The repository contains the core NVBit library (core/
) with the main library and header files, example tools (tools/
) with practical instrumentation tools and detailed explanations, and test applications (test-apps/
) with simple CUDA applications to demonstrate the tools.
Each tool in the tools/
directory includes a comprehensive tutorial README that walks through the code line-by-line, explains the build process, and describes how to interpret the output.
Prerequisites
Required Software
CUDA Toolkit (>= 12.0) - Download from NVIDIA CUDA Toolkit. Verify installation: nvcc --version
nvdisasm (included with CUDA Toolkit)
# Add CUDA bin directory to PATH
export PATH=/usr/local/cuda/bin:$PATH
# Or for specific version:
export PATH=/usr/local/cuda-12.8/bin:$PATH
# Verify nvdisasm is accessible
which nvdisasm
nvdisasm
to be in your PATH. Without it, tools will fail to run.
GCC (>= 8.5.0 for x86_64; >= 8.5.0 for aarch64) - Verify: gcc --version
Make - Verify: make --version
Supported Hardware
- GPU Compute Capability: SM 3.5 to SM 12.1
- Architecture: x86_64, aarch64 (ARM64)
Environment Setup
Add these to your ~/.bashrc
or ~/.zshrc
:
# CUDA paths
export PATH=/usr/local/cuda/bin:$PATH
export LD_LIBRARY_PATH=/usr/local/cuda/lib64:$LD_LIBRARY_PATH
Then reload: source ~/.bashrc
Introduction to NVBit
NVBit (NVIDIA Binary Instrumentation Tool) is a research prototype of a dynamic binary instrumentation library for NVIDIA GPUs.
NVBit provides a set of simple APIs that enable writing a variety of instrumentation tools. Example of instrumentation tools are: dynamic instruction counters, instruction tracers, memory reference tracers, profiling tools, etc.

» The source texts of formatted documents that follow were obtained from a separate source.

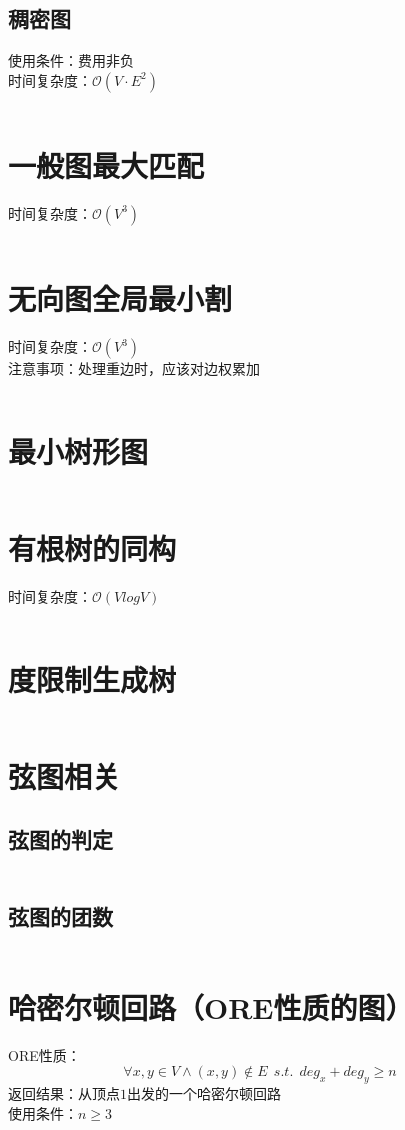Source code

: \documentclass[a4paper,openany]{book}
\newcommand{\cppcode}[1]{
    \inputminted[mathescape,
    			 tabsize=4,
    			 linenos,
    			 frame=single,
    			 framesep=2mm,
    			 breakaftergroup=true,
    			 breakautoindent=true,
    			 breakbytoken=true,
    			 breaklines=true
    ]{cpp}{#1}
}
\begin{document}
\begin{spacing}{1.0}
		\subsection{稠密图}
			使用条件：费用非负\\
			\indent 时间复杂度：$\mathcal{O}(V \cdot E^2)$
			\cppcode{Source/Graph-Theory/Minimum-Cost-Flow-Zkw.cpp}
		\section{一般图最大匹配}
			时间复杂度：$\mathcal{O}(V^3)$
			\cppcode{Source/Graph-Theory/Maximum-Matching-Blossom.cpp}
		\section{无向图全局最小割}
			时间复杂度：$\mathcal{O}(V^3)$\\
			\indent 注意事项：处理重边时，应该对边权累加
			\cppcode{Source/Graph-Theory/Minimum-Cut-Stoer-Wagner.cpp}
		\section{最小树形图}
			\cppcode{Source/Graph-Theory/Chu-Liu-Algorithm.cpp}
		\section{有根树的同构}
			时间复杂度：$\mathcal{O}(V log V)$
			\cppcode{Source/Graph-Theory/Rooted-Tree-Isomorphism.cpp}
		\section{度限制生成树}
			\cppcode{Source/Graph-Theory/Minimum-Spanning-Tree-With-Degree-Limit.cpp}
		\section{弦图相关}
			\subsection{弦图的判定}
				\cppcode{Source/Graph-Theory/Chord-Graph-Judgement.cpp}
			\subsection{弦图的团数}
				\cppcode{Source/Graph-Theory/Chord-Graph-Group-Counter.cpp}
		\section{哈密尔顿回路（ORE性质的图）}
			ORE性质：$$\forall x,y \in V \wedge (x,y) \notin E \ \ s.t. \ \ deg_x+deg_y \geq n$$
			\indent 返回结果：从顶点$1$出发的一个哈密尔顿回路\\
			\indent 使用条件：$n \geq 3$
			\cppcode{Source/Graph-Theory/Hamiltonian-Circuit-Ore.cpp}

\end{spacing}
\end{document}
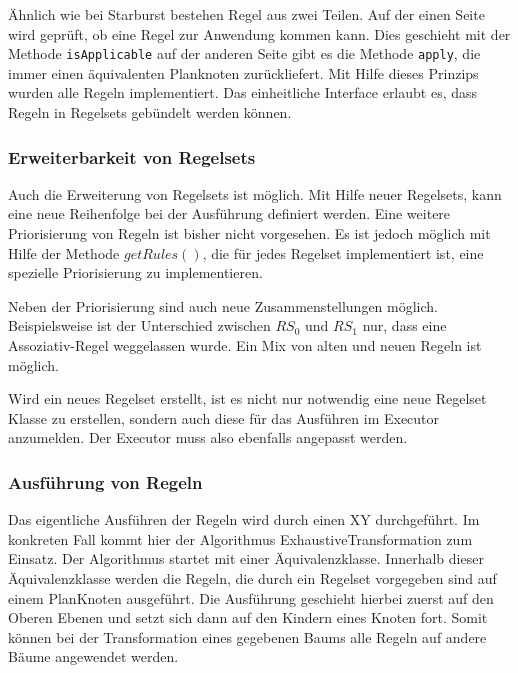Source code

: Ähnlich wie bei Starburst bestehen Regel aus zwei Teilen. Auf der einen Seite wird geprüft, ob eine Regel zur Anwendung kommen kann. Dies geschieht mit der Methode \texttt{isApplicable} auf der anderen Seite gibt es die Methode \texttt{apply}, die immer einen äquivalenten Planknoten zurückliefert. Mit Hilfe dieses Prinzips wurden alle Regeln implementiert. Das einheitliche Interface erlaubt es, dass Regeln in Regelsets gebündelt werden können.



\subsubsection{Erweiterbarkeit von Regelsets}

Auch die Erweiterung von Regelsets ist möglich. Mit Hilfe neuer Regelsets, kann eine neue Reihenfolge bei der Ausführung definiert werden. Eine weitere Priorisierung von Regeln ist bisher nicht vorgesehen. Es ist jedoch möglich mit Hilfe der Methode $getRules()$, die für jedes Regelset implementiert ist, eine spezielle Priorisierung zu implementieren. 

Neben der Priorisierung sind auch neue Zusammenstellungen möglich. Beispielsweise ist der Unterschied zwischen $RS_0$ und $RS_1$ nur, dass eine Assoziativ-Regel weggelassen wurde. Ein Mix von alten und neuen Regeln ist möglich.

Wird ein neues Regelset erstellt, ist es nicht nur notwendig eine neue Regelset Klasse zu erstellen, sondern auch diese für das Ausführen im Executor anzumelden. Der Executor muss also ebenfalls angepasst werden.



\subsubsection{Ausführung von Regeln}

Das eigentliche Ausführen der Regeln wird durch einen XY durchgeführt. Im konkreten Fall kommt hier der Algorithmus ExhaustiveTransformation zum Einsatz. Der Algorithmus startet mit einer Äquivalenzklasse. Innerhalb dieser Äquivalenzklasse werden die Regeln, die durch ein Regelset vorgegeben sind auf einem PlanKnoten ausgeführt. Die Ausführung geschieht hierbei zuerst auf den Oberen Ebenen und setzt sich dann auf den Kindern eines Knoten fort. Somit können bei der Transformation eines gegebenen Baums alle Regeln auf andere Bäume angewendet werden.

NVBit allows writing instrumentation tools (which we call NVBit tools) that can inspect and modify the assembly code (SASS) of a GPU application without requiring recompilation, thus dynamic. NVBit allows instrumentation tools to inspect the SASS instructions of each function (__global__ or __device__) as it is loaded for the first time in the GPU. During this phase is possible to inject one or more instrumentation calls to arbitrary device functions before (or after) a SASS instruction. It is also possible to remove SASS instructions, although in this case NVBit does not guarantee that the application will continue to work correctly.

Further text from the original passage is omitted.